In an editorial, Margaret Winker and colleagues say the move has had "a chilling effect on gun violence research to this day" and they argue that "US history and the political pressure brought to bear by the National Rifle Association have so far proved impossible to defy."
In the US, one person is killed by a firearm every 17 minutes, 87 people are killed each day, and 609 are killed every week on average, they write. Guns were responsible for 33,599 deaths in 2014, of which 63% were suicides, 34% homicides, and 2% were unintentional shootings
The problem is worldwide, they add, "although few countries have guns embedded in the national psyche to quite the same extent as the US."
The toll of gun violence is not just premature death, they explain, but a series of serious snowball effects in education, health, incarceration, family instability, and social capital," making it a classic public health problem.

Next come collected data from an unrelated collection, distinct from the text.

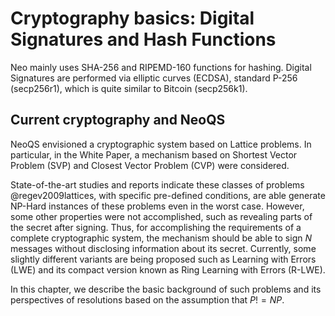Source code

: # Cryptography basics: Digital Signatures and Hash Functions

Neo mainly uses SHA-256 and RIPEMD-160 functions for hashing.
Digital Signatures are performed via elliptic curves (ECDSA), standard P-256 (secp256r1), which is quite similar to Bitcoin (secp256k1).

## Current cryptography and NeoQS

NeoQS envisioned a cryptographic system based on Lattice problems.
In particular, in the White Paper, a mechanism based on Shortest Vector Problem (SVP) and Closest Vector Problem (CVP)
were considered.

State-of-the-art studies and reports indicate these classes of problems @regev2009lattices, with specific pre-defined conditions,
are able generate NP-Hard instances of these problems even in the worst case.
However, some other properties were not accomplished, such as revealing parts of the secret after signing.
Thus, for accomplishing the requirements of a complete cryptographic system, the mechanism should be able to sign $N$ messages
without disclosing information about its secret.
Currently, some slightly different variants are being proposed such as Learning with Errors (LWE) and its compact version known as Ring Learning with Errors (R-LWE).

In this chapter, we describe the basic background of such problems and its perspectives of resolutions based on
the assumption that $P != NP$.
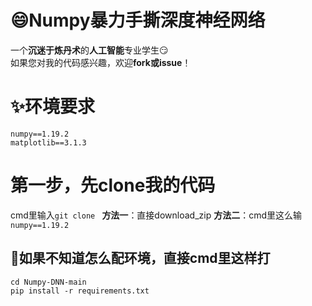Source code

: # :smile:Numpy暴力手撕深度神经网络
  一个**沉迷于炼丹术**的**人工智能**专业学生:smirk:  
  如果您对我的代码感兴趣，欢迎**fork或issue**！
# :sparkles:环境要求
`numpy==1.19.2`  
`matplotlib==3.1.3`
# 第一步，先clone我的代码
cmd里输入`git clone `
**方法一**：直接download_zip
**方法二**：cmd里这么输  
`numpy==1.19.2`
## :grimacing:如果不知道怎么配环境，直接cmd里这样打
`cd Numpy-DNN-main`  
`pip install -r requirements.txt`
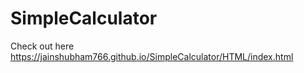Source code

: # SimpleCalculator


Check out here  https://jainshubham766.github.io/SimpleCalculator/HTML/index.html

They note that a public health approach has been effective in tackling other injury problems, such as those from road traffic incidents. But say, unfortunately, "US political forces and special interest groups have blocked any public health approach to gun violence."
They believe that research is needed on all aspects of gun policies and safety, "including evaluating state policies, improving understanding of the effects of restricting access to firearms and other lethal means for people at risk of suicide, and evaluating the effectiveness of community and school gun safety training."
For instance, a gun owner's license, already required in some states, should be a requirement in all states and tracked nationally, they argue. "Just as driving tests and licensing do not stop people from driving unless they can no longer do so safely, gun ownership should be a privilege, retained only while safe ownership remains possible and revoked when safety is in question."
By taking basic steps to permit public health research, "we can finally begin to understand the sources of the current epidemic of violence and how best to control it," they conclude.